Configuring tXMLMap with multiple loops

  1. Double-click the tXMLMap component to open its Map Editor.

    Note that the input area is already filled with the default basic XML structure and the top table is the main input table.

  2. In the row1 input table, right-click the doc node and from the contextual menu select Import From File. In the pop-up dialog box, browse to the XML source file to import therefrom the XML structure used by the data to be received by tXMLMap. In this scenario, the XML source file is ProductsIn.xml, which contains the input data to tFileInputXML.

  3. In the imported XML tree, right-click the manufacturer node and from the contextual menu select As loop element to set it as the loop element. Then do the same to set the types node and the sale node as loop elements respectively.

  4. On the lower part of the map editor, click the Schema editor tab to display the corresponding view. Then on the right side of this view, add one column outDoc of Document type to the schema table. The corresponding XML root is added automatically to the output table on the top right side which represents the output flow.

  5. In the outDoc output table, import the XML data structure to be used from the XML file that contains the expected output data and provides the expected XML structure.

    Right-click the sale node in the output table and select As loop element from the contextual menu. Then do the same to set the manufacturer node and the types node as loop elements respectively.

  6. In the row1 input table, click the @category node and drop it to the Expression field of the @category node in the outDoc output table.

    Do the same to map other nodes from the input table to the output table:

    • the @name node to the @name node,

    • the @unit node under the summary node to the @unit node,

    • the @id node to the @id node and to the manufacturer_id node respectively,

    • the @date node to the @date node,

    • the name node to the @name node,

    • the type node to the type node,

    • the @type node to the @sales_type node, and

    • the income node to the sale (loop) node.

  7. On the top of the outDoc output table, click the wrench icon and set the value of the All in one property to true to generate a single XML flow. For further information about the All in one feature, see Talend Studio User Guide.

  8. Click the [...] button next to the manufacturer loop element and in the pop-up [Configure source loops] dialog box click the [+] button to add one source loop manufacturer. Do the same to add one source loop sale for the sale loop element.

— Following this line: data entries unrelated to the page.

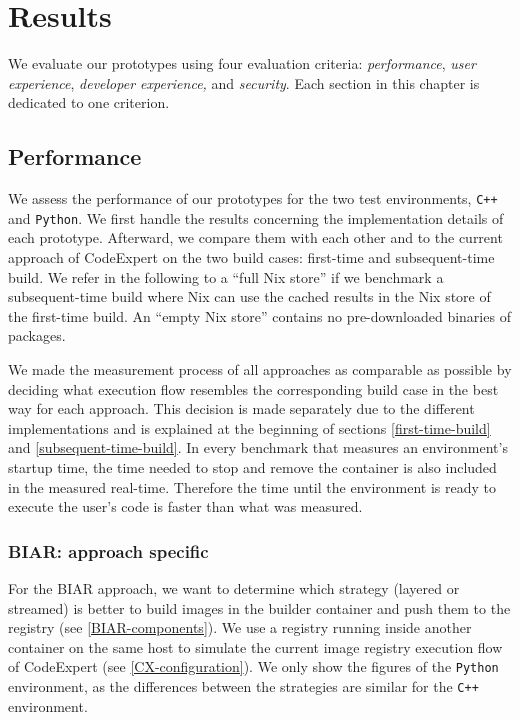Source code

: \chapter{Results}\label{results}
We evaluate our prototypes using four evaluation criteria: \emph{performance}, \emph{user experience}, \emph{developer experience,} and \emph{security}. Each section in this chapter is dedicated to one criterion.
\section{Performance}\label{results:performance}
We assess the performance of our prototypes for the two test environments, \verb|C++| and \verb|Python|. We first handle the results concerning the implementation details of each prototype. Afterward, we compare them with each other and to the current approach of CodeExpert on the two build cases: first-time and subsequent-time build. We refer in the following to a ``full Nix store'' if we benchmark a subsequent-time build where Nix can use the cached results in the Nix store of the first-time build. An ``empty Nix store'' contains no pre-downloaded binaries of packages.

We made the measurement process of all approaches as comparable as possible by deciding what execution flow resembles the corresponding build case in the best way for each approach. This decision is made separately due to the different implementations and is explained at the beginning of sections \ref{first-time-build} and \ref{subsequent-time-build}. In every benchmark that measures an environment's startup time, the time needed to stop and remove the container is also included in the measured real-time. Therefore the time until the environment is ready to execute the user's code is faster than what was measured.

\subsection{BIAR: approach specific}\label{biar-approach-specific}
For the BIAR approach, we want to determine which strategy (layered or streamed) is better to build images in the builder container and push them to the registry (see \ref{BIAR-components}). We use a registry running inside another container on the same host to simulate the current image registry execution flow of CodeExpert (see \ref{CX-configuration}). We only show the figures of the \verb|Python| environment, as the differences between the strategies are similar for the \verb|C++| environment.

  9. Click the [...] button next to the types loop element and in the pop-up [Configure source loops] dialog box add two source loops types and manufacturer. Make sure the sequence number of the types source loop is 0 so that the relative part of the output flow will be sorted based on the values of the type element.

    Note

    When a loop element receives mappings from more than one loop element of the input flow, it allows you to set the sequence of the input loops. For example, the types loop element of the output flow in this scenario is mapped with the @id node which belongs to the manufacturer loop element and the type node which belongs to the types loop element of the input flow. The output flow will be sorted according to the primary types loop.

  10. Click OK to validate the mappings and close the Map Editor.

Configuring the output flow

  1. Double-click the tLogRow component to open its Basic settings view.

  2. Click the Sync columns button to retrieve the schema from its preceding component and accept the propagation prompted by the pop-up dialog box.

  3. Double-click the tFileOutputXML component to open its Basic settings view.

  4. In the File Name field, browse to or enter the path to the file in which the output data will be written. In this scenario, it is E:/ProductsOut.xml.

  5. Select the Incoming record is a document check box.

Saving and executing the Job

  1. Press Ctrl+S to save the Job.

  2. Press F6 to execute the Job.

    As shown above, the input products data is restructured as expected and the output data is displayed on the console and written into the XML file ProductsOut.xml.